→ PROBLEM STATEMENT: In the material below, find each line with the string "pipeline" and copy it.
* * * *
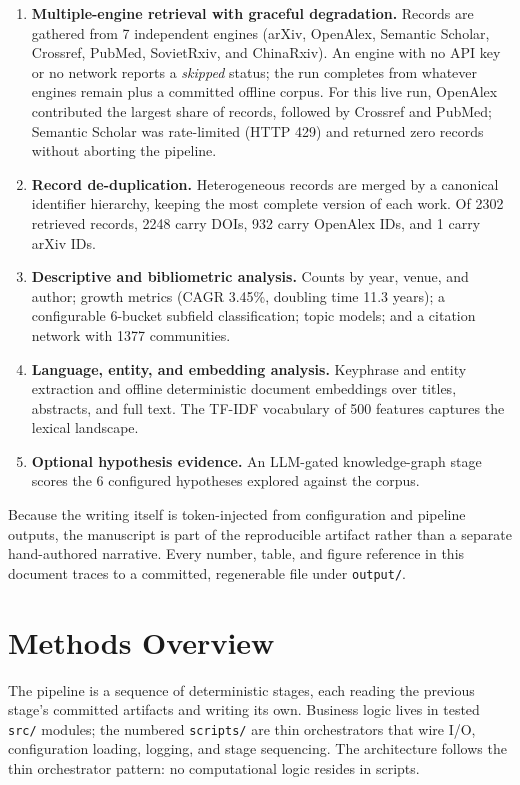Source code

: \documentclass[
  english,
]{article}
\begin{document}
\begin{enumerate}
\def\labelenumi{\arabic{enumi}.}
\item
  \textbf{Multiple-engine retrieval with graceful degradation.} Records
  are gathered from 7 independent engines (arXiv, OpenAlex, Semantic
  Scholar, Crossref, PubMed, SovietRxiv, and ChinaRxiv). An engine with
  no API key or no network reports a \emph{skipped} status; the run
  completes from whatever engines remain plus a committed offline
  corpus. For this live run, OpenAlex contributed the largest share of
  records, followed by Crossref and PubMed; Semantic Scholar was
  rate-limited (HTTP 429) and returned zero records without aborting the
  pipeline.
\item
  \textbf{Record de-duplication.} Heterogeneous records are merged by a
  canonical identifier hierarchy, keeping the most complete version of
  each work. Of 2302 retrieved records, 2248 carry DOIs, 932 carry
  OpenAlex IDs, and 1 carry arXiv IDs.
\item
  \textbf{Descriptive and bibliometric analysis.} Counts by year, venue,
  and author; growth metrics (CAGR 3.45\%, doubling time 11.3 years); a
  configurable 6-bucket subfield classification; topic models; and a
  citation network with 1377 communities.
\item
  \textbf{Language, entity, and embedding analysis.} Keyphrase and
  entity extraction and offline deterministic document embeddings over
  titles, abstracts, and full text. The TF-IDF vocabulary of 500
  features captures the lexical landscape.
\item
  \textbf{Optional hypothesis evidence.} An LLM-gated knowledge-graph
  stage scores the 6 configured hypotheses explored against the corpus.
\end{enumerate}

Because the writing itself is token-injected from configuration and
pipeline outputs, the manuscript is part of the reproducible artifact
rather than a separate hand-authored narrative. Every number, table, and
figure reference in this document traces to a committed, regenerable
file under \texttt{output/}.

\newpage

\section{Methods Overview}\label{methods-overview}

The pipeline is a sequence of deterministic stages, each reading the
previous stage's committed artifacts and writing its own. Business logic
lives in tested \texttt{src/} modules; the numbered \texttt{scripts/}
are thin orchestrators that wire I/O, configuration loading, logging,
and stage sequencing. The architecture follows the thin orchestrator
pattern: no computational logic resides in scripts.
\end{document}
* * * *
→ OUTPUT FOR THIS TASK:
  pipeline.
pipeline outputs, the manuscript is part of the reproducible artifact
The pipeline is a sequence of deterministic stages, each reading the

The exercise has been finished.